§ Work instructions:
Work out how many lines in the data below contain "Gsheet", and state that count with nothing added.
━━━━━ Information provided ━━━━━
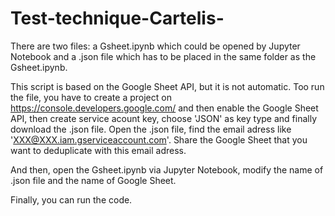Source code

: # Test-technique-Cartelis-

There are two files: a Gsheet.ipynb which could be opened by Jupyter Notebook and a .json file which has to be placed in the same folder as the Gsheet.ipynb.

This script is based on the Google Sheet API, but it is not automatic. Too run the file, you have to create a project on https://console.developers.google.com/ and then enable the Google Sheet API, then create service acount key, choose 'JSON' as key type and finally download the .json file. Open the .json file, find the email adress like 'XXX@XXX.iam.gserviceaccount.com'. Share the Google Sheet that you want to deduplicate with this email adress.

And then, open the Gsheet.ipynb via Jupyter Notebook, modify the name of .json file and the name of Google Sheet.

Finally, you can run the code.
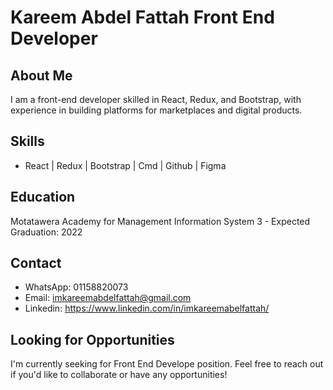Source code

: # Kareem Abdel Fattah Front End Developer

## About Me

I am a front-end developer skilled in React, Redux, and Bootstrap, with experience in building platforms for marketplaces and digital products. 

## Skills

- React | Redux | Bootstrap | Cmd | Github | Figma 

## Education

Motatawera Academy for Management Information System
3 - Expected Graduation: 2022

## Contact

- WhatsApp: 01158820073
- Email: imkareemabdelfattah@gmail.com
- Linkedin: https://www.linkedin.com/in/imkareemabelfattah/

## Looking for Opportunities

I'm currently seeking for Front End Develope position. Feel free to reach out if you'd like to collaborate or have any opportunities!
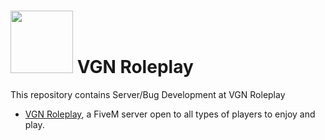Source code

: # <img src="https://media.discordapp.net/attachments/872169896971227186/931219125869641738/Skylife_Discord_Logo_-_Copy.png?width=461&height=461" width="100" height="100"> VGN Roleplay

This repository contains Server/Bug Development at VGN Roleplay 

* [VGN Roleplay](http://vgnroleplay.co.uk/), a FiveM server open to all types of players to enjoy and play.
━━━━━
§ Exercise response:
2